Faculty of Science

Opportunity Calls…from Mars!

By Marilyn Steinberg

Raymond Francis

Raymond Francis

Peering at the Moon, looming large and glowing surrounded by a carpet of stars winking at the Earth; watching sci-fi movies, reading books and playing videogames filled with fantastical stories of exploration of the universe, all inspired PhD candidate, Raymond Francis to pursue his dream of space-related research and development, in short, to become a space pioneer.

Francis was drawn to Western University’s Centre for Planetary Science and Exploration (CPSX), a multi-disciplinary organization, where more than 50 researchers from 11 different departments and three Faculties have come together to offer a collaborative graduate program serving the largest number of graduate students in the area of Planetary Science in Canada.

In 2010, Francis began his PhD at Western, with co-supervisors, Earth Sciences Professor Dr. Gordon Osinski and Engineering Professor Dr. Ken McIsaac. Francis was particularly sensitive to the fact that many engineers are oblivious to the ways in which the technology they design will be used to meet scientific objectives. Similarly, the graduate student acknowledged that the scientific community is unaware of the process and challenges involved in building technology. The CPSX Graduate Program served to be the perfect bridge between the two different but complimentary worlds of engineering and science, providing Raymond – the robotics expert - opportunities to partake in analogue studies and field work with geologists in some of the most unique environments on the planet, including the Canadian Arctic where he was among the first to study an impact crater that had never been explored before. And, it equipped Francis with the competencies and networks that would lead to the fulfillment of a boyhood dream – to work on a planetary space mission for NASA.

Martian atmosphere photo

The Mars rover Curiosity's view of the martian sky.

The long-awaited invitation was issued as a result of a post-doctoral project proposal focusing on topics in atmospheric and environmental science. Understanding the atmospheric phenomena on Mars may contribute to a greater understanding of Martian habitability and could help humanity answer the age-old question, “Has life ever existed on Mars?” Dr. John Moores, at the time a CPSX Post-Doctoral Fellow, enlisted Raymond to design a computer program to establish an autonomous image capture capability for clouds in the Red planet’s atmosphere. Francis had been working on the same type of program/algorithm as a part of his Doctoral project research to be applied to a completely different context - rocks on Earth. The opportunity to extend his skills and knowledge and apply them to an active Martian mission was exactly what Francis had hoped for when he joined the CPSX team!

Raymond spent 90 Martian days working at NASA’s Jet Propulsion Lab debating which images to capture the next day to further the community’s atmospheric studies.
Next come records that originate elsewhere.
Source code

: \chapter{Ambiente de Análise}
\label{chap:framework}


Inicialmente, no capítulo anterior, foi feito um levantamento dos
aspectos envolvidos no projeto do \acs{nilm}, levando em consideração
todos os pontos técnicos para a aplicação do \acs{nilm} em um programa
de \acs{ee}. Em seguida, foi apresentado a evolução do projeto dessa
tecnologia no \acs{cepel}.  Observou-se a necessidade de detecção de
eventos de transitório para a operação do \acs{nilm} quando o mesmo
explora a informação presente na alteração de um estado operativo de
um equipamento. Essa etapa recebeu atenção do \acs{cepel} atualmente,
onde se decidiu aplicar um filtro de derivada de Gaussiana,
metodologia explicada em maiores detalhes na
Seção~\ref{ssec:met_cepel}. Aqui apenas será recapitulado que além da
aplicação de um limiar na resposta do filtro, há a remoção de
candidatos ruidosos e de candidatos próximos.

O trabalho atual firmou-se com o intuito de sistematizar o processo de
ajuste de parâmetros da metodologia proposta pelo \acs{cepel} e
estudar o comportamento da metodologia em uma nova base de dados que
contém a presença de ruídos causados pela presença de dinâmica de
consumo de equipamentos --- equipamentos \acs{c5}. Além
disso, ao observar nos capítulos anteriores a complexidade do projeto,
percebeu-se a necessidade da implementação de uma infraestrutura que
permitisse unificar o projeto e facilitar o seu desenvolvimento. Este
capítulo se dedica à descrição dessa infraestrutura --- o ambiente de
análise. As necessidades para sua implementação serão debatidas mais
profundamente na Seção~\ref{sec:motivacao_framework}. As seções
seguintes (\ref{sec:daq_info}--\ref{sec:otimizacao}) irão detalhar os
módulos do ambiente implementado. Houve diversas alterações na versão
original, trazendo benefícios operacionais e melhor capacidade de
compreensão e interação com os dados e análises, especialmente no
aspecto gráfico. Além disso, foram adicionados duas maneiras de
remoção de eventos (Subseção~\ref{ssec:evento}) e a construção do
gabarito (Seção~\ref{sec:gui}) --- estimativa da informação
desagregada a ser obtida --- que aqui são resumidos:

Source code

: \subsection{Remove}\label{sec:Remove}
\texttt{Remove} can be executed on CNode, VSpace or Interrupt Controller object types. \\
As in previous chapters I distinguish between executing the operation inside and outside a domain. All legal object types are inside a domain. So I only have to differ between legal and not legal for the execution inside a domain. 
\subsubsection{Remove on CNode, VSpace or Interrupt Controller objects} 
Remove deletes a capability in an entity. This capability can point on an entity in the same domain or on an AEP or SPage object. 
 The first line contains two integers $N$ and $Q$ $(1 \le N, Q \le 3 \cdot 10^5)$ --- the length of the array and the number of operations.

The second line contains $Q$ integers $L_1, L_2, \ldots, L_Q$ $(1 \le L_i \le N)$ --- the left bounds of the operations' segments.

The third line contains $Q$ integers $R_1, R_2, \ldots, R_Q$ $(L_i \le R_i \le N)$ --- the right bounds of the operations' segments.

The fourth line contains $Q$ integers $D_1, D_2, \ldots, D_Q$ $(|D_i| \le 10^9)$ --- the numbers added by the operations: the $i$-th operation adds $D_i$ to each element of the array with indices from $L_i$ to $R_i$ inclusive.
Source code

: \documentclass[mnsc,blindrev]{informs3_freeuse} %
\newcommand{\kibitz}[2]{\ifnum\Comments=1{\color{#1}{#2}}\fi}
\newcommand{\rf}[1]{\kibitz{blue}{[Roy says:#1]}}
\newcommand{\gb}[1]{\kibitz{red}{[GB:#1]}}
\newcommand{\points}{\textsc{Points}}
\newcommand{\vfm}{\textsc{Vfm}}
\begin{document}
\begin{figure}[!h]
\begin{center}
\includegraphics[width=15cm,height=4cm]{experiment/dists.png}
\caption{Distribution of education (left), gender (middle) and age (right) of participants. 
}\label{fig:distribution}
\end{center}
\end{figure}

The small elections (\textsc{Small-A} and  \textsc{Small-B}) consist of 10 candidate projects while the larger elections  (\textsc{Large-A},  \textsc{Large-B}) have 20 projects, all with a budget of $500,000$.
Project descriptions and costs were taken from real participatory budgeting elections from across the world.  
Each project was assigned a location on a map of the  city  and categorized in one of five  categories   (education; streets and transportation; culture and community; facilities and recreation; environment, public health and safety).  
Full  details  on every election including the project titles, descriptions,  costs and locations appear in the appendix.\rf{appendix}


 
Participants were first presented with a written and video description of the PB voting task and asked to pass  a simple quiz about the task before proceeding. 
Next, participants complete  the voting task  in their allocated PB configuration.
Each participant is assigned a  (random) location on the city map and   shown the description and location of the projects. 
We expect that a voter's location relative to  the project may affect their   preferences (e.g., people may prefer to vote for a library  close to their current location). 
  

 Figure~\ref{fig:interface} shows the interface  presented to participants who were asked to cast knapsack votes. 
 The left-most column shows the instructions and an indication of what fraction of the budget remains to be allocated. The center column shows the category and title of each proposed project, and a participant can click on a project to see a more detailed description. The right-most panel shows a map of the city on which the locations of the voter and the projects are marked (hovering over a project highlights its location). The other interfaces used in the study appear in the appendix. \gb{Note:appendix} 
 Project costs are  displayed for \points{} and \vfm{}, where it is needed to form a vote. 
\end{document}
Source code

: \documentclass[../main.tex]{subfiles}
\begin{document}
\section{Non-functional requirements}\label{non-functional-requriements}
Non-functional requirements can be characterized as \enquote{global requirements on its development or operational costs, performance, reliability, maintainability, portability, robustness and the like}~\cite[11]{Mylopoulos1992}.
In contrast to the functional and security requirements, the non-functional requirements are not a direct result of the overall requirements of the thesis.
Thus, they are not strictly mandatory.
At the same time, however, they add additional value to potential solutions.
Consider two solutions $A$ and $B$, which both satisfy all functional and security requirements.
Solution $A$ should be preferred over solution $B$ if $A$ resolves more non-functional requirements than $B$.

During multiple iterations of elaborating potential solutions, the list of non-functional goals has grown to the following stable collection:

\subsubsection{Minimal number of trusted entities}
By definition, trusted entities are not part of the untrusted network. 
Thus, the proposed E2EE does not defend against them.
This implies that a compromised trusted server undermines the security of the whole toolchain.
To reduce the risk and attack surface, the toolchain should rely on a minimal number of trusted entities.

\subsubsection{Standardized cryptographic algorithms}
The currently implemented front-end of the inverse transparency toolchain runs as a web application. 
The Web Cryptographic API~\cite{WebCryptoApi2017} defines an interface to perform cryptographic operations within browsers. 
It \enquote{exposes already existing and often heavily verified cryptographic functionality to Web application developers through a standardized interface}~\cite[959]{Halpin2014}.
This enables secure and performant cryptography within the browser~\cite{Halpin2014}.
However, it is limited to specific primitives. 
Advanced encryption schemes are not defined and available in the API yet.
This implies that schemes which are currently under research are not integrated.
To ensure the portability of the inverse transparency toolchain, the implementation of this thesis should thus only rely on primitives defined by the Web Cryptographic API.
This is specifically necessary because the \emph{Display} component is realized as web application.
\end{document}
Dubbed “the atmospheric guy,” Francis was put to the test as his scientist-colleagues were more than interested to hear his ideas.  Being an integral part of the science team, Raymond worked with data to which he normally would not have had access. He returned to Western thereafter and managed the imaging project remotely, leveraging the university’s cutting edge facilities and software necessary to prepare a daily imaging plan for the Mars Rover. Francis can’t believe that the storybook pictures of his youth have evolved into the images of Martian clouds that the global community will use to answer profound question about life on another planet.

Rocks on Mars coloured by computer algorithm to enhance mineral outcroppings

These rocks on Mars, taken by the Curiosity rover, show light-toned veins of calcium- and surphur-rich material in a host rock. The right half of the image shows how Francis's computer algorithm highlights the differences.

Currently, Francis is tweaking his PhD project rock algorithm to determine how to differentiate rock outcrops and rock from dust, the purpose being to be able to quantify dust cover, creating another innovative approach to contribute to effective exploration on Earth and in space.

Raymond Francis plans to graduate this spring but will continue to support the current Martian mission. With so much drive, creativity, potential and now – experience - this is undoubtedly not the last time we will attribute innovation and achievement with Raymond Francis.